Provided records Start Marker
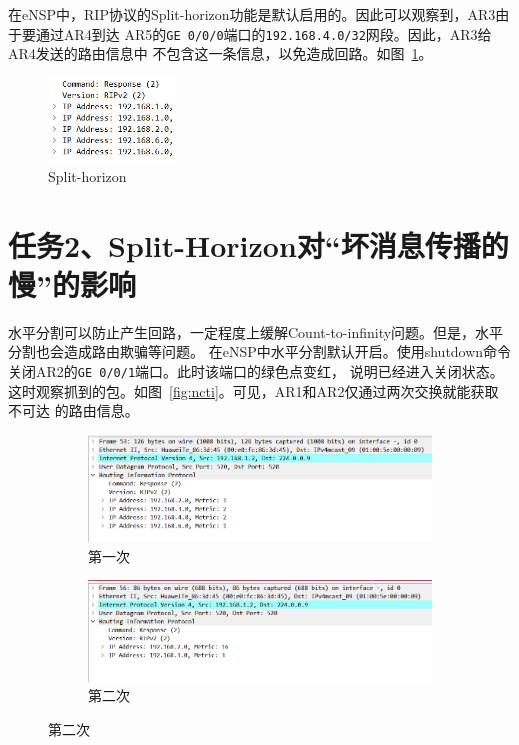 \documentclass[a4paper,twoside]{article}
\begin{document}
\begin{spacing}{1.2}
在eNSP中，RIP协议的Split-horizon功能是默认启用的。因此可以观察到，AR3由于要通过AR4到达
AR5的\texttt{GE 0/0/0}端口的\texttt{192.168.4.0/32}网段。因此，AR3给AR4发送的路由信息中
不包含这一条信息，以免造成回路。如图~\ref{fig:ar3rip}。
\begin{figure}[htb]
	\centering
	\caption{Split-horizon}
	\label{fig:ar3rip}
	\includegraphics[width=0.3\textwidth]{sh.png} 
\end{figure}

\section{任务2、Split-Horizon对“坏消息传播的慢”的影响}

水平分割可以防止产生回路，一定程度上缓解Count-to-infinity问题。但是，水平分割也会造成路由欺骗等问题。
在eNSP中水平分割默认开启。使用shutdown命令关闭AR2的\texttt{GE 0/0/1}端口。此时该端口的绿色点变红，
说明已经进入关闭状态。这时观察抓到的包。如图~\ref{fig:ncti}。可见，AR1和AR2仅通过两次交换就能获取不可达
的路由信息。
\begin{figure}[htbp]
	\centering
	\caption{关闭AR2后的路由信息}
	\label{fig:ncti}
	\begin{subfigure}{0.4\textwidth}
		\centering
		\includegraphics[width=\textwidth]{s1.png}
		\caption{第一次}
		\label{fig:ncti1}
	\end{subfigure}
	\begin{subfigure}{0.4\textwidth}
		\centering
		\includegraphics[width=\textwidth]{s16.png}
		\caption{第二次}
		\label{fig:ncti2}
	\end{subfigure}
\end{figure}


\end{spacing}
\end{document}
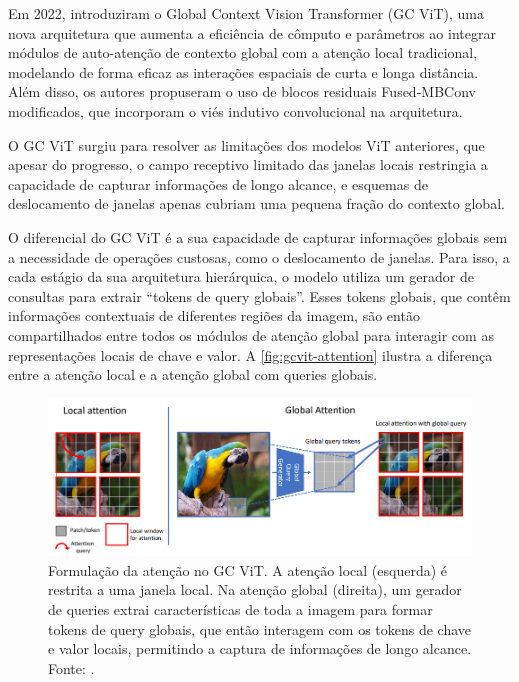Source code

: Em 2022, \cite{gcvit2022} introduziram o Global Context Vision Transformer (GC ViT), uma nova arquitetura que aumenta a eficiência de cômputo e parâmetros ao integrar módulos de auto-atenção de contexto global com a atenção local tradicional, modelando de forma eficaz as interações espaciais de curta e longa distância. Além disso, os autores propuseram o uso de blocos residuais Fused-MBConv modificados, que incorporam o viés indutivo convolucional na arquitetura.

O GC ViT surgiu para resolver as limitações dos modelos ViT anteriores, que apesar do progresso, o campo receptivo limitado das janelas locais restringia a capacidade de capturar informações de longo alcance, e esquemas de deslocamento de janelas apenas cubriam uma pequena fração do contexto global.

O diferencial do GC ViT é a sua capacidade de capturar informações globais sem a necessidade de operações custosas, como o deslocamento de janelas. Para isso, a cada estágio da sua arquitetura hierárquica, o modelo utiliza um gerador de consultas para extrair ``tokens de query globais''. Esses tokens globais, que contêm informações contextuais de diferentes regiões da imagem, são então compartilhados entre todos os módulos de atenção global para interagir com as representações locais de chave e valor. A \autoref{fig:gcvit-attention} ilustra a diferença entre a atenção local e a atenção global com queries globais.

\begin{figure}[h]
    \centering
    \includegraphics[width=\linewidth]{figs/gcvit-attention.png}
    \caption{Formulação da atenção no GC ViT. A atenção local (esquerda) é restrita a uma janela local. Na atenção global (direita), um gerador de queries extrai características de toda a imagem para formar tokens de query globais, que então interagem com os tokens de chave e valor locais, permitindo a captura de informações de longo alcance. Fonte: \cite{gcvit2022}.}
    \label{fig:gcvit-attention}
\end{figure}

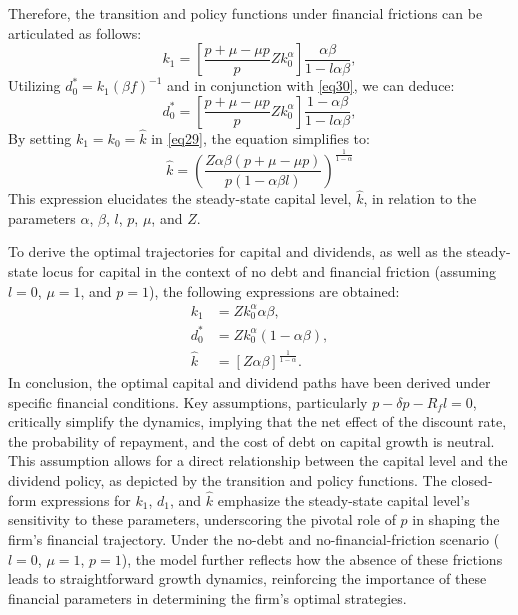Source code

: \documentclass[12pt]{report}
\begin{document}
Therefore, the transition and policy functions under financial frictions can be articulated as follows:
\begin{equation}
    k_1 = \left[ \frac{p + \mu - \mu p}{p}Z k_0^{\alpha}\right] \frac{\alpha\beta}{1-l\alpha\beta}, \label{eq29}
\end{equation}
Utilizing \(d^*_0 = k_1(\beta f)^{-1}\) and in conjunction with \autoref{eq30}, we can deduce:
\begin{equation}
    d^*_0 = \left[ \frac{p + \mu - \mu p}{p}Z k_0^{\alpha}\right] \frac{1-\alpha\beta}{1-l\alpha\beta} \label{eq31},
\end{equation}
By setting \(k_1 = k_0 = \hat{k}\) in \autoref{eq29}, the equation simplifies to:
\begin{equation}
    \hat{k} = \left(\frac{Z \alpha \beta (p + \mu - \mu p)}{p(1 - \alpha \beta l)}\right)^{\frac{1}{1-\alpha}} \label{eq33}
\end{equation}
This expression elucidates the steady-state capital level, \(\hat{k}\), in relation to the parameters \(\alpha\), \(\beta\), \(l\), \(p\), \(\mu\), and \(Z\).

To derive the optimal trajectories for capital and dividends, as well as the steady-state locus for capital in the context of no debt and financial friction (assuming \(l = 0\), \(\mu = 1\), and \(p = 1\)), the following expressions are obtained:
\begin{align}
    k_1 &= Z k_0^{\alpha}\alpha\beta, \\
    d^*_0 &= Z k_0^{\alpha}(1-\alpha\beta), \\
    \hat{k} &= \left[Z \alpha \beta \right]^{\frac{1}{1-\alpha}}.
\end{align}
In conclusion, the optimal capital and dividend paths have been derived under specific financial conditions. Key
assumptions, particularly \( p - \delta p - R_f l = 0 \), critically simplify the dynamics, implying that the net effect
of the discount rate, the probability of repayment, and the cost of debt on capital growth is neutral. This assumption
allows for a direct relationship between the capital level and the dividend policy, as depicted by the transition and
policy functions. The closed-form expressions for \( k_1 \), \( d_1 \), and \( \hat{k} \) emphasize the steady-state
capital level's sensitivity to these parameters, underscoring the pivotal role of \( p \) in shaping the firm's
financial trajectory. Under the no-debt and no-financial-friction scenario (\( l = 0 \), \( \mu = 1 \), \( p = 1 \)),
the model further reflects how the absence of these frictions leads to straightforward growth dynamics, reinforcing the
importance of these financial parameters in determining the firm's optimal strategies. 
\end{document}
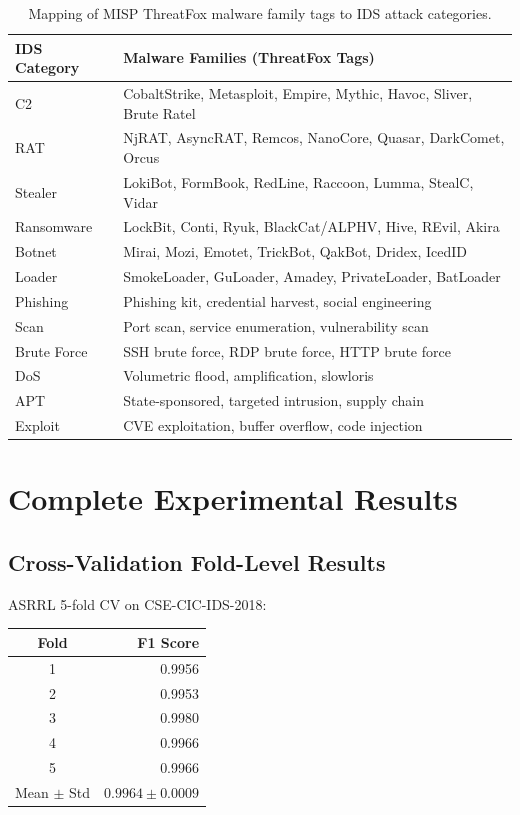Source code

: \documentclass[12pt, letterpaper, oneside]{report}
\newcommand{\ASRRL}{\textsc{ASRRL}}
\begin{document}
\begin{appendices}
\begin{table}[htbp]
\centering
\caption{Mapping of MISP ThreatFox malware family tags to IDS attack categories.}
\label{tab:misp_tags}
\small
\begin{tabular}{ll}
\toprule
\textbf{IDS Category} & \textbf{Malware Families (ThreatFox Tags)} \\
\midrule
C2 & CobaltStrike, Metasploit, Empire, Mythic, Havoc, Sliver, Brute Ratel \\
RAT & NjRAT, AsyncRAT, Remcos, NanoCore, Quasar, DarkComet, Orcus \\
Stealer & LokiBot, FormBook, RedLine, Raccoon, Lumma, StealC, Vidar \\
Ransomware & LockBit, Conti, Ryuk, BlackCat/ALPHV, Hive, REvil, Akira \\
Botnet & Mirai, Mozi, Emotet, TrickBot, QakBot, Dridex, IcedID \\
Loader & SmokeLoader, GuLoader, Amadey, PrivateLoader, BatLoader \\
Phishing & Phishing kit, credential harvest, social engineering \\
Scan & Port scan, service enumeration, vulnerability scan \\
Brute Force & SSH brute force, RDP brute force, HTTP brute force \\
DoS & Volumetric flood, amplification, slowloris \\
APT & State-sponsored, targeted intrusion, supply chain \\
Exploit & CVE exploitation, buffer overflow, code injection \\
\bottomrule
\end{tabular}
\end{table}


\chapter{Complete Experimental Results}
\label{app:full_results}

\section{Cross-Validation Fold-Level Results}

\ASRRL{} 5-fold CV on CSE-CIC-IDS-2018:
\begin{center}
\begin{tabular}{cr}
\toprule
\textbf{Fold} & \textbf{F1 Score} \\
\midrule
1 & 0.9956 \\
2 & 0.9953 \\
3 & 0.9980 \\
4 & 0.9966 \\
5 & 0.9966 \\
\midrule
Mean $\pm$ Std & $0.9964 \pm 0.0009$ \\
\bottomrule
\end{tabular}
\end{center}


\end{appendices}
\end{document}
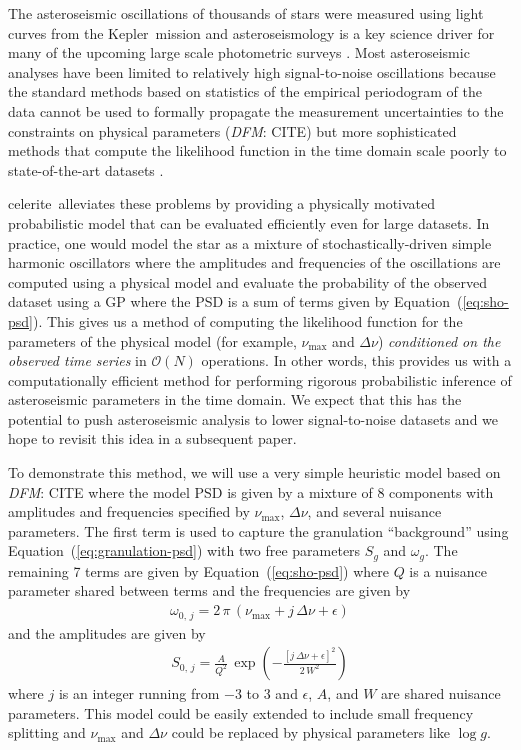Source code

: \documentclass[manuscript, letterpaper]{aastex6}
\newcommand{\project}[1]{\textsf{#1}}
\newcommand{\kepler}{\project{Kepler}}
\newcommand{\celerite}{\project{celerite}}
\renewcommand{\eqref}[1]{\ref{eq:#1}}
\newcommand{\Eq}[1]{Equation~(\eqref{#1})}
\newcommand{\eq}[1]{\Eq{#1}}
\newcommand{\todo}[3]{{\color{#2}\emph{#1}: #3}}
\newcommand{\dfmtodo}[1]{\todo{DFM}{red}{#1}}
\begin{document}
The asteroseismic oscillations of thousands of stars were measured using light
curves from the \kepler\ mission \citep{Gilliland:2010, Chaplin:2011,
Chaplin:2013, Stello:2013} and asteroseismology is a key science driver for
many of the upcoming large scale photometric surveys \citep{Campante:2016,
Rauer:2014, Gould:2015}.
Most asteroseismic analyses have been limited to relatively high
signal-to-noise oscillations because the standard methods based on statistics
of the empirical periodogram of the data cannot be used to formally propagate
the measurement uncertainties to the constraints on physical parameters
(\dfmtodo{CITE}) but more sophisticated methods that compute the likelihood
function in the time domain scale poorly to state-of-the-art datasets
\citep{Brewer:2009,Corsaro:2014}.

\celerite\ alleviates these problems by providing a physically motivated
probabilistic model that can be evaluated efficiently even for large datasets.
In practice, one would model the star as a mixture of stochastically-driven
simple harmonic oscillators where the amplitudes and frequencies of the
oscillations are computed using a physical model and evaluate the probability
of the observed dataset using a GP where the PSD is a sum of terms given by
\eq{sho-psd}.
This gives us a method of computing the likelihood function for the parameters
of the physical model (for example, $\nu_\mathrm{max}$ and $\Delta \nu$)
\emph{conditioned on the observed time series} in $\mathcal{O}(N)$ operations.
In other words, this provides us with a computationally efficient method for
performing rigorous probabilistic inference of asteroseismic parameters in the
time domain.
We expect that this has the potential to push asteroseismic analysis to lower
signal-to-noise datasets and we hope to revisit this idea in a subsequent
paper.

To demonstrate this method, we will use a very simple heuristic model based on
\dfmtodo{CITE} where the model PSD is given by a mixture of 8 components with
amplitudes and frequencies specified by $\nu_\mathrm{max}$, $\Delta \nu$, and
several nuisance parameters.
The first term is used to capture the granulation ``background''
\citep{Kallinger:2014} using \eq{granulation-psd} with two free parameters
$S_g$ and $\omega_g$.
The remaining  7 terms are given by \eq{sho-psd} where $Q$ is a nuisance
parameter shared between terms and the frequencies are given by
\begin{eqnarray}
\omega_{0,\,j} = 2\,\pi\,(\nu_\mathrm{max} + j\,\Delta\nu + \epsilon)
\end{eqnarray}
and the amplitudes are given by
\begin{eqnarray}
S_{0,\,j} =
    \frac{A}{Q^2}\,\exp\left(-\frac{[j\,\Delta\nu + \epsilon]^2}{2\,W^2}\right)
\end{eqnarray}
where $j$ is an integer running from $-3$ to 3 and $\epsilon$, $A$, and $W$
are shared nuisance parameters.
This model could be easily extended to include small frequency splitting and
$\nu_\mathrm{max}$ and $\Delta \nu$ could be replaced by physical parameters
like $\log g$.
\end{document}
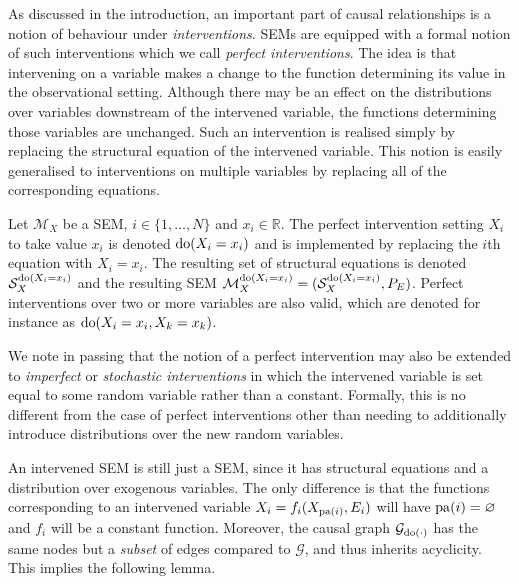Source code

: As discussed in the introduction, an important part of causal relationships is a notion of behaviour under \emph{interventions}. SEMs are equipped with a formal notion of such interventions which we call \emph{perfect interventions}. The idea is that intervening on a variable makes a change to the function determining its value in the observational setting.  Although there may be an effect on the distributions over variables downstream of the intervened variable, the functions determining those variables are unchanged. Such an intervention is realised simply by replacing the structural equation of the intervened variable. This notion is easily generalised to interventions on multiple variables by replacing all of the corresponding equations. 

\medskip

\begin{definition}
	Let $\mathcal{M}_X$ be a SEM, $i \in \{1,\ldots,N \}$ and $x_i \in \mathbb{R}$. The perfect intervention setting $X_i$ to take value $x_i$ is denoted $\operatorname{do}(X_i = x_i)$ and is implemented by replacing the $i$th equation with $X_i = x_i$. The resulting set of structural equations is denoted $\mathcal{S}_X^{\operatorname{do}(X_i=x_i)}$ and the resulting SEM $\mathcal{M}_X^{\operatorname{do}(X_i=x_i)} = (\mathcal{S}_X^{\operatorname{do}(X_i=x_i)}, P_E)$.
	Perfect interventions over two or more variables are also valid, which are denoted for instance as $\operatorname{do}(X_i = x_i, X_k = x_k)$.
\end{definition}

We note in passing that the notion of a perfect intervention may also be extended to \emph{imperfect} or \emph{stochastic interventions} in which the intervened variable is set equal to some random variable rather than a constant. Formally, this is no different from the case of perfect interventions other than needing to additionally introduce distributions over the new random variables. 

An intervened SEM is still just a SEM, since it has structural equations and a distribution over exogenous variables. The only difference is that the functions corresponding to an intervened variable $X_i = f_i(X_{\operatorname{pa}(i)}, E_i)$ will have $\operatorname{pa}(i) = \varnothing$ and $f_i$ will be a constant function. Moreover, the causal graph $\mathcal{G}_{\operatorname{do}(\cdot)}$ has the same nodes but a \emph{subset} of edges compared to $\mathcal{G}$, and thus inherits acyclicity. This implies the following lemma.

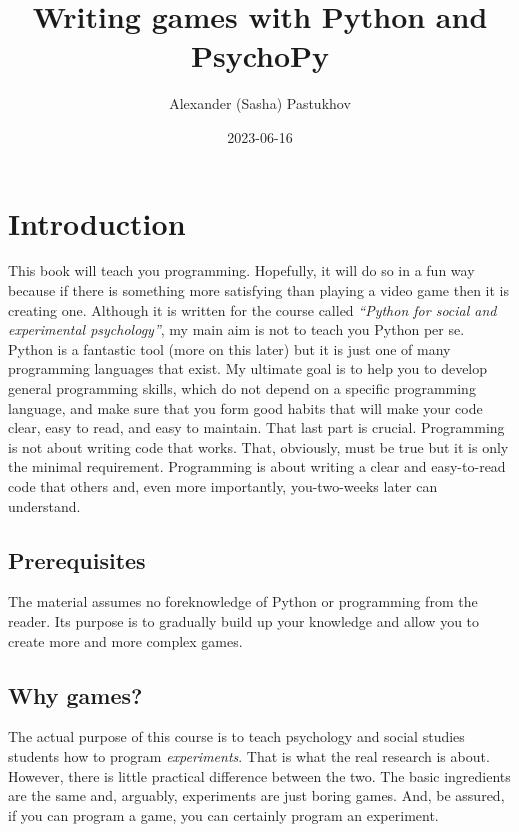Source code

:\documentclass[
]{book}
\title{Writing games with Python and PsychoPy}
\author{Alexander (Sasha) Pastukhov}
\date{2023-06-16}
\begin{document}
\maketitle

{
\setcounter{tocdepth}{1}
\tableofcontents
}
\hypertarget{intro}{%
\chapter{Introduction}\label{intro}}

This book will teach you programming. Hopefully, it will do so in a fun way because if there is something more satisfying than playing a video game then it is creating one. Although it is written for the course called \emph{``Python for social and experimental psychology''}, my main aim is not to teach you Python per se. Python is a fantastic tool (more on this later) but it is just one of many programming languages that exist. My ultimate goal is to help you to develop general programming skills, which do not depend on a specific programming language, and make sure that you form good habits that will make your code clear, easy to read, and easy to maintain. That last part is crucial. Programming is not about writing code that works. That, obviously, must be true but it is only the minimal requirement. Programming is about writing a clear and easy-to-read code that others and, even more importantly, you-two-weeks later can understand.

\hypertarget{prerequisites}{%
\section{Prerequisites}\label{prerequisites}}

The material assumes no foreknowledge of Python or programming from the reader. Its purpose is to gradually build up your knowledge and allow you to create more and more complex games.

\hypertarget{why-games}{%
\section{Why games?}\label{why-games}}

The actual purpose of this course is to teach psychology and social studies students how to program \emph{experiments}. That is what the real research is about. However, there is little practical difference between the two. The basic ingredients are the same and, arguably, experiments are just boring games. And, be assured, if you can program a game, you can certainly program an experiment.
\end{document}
Provided records End Marker
### Exercise aim
List all lines from the entries that include the word "prerequisites".

### Exercise result
\hypertarget{prerequisites}{%
\section{Prerequisites}\label{prerequisites}}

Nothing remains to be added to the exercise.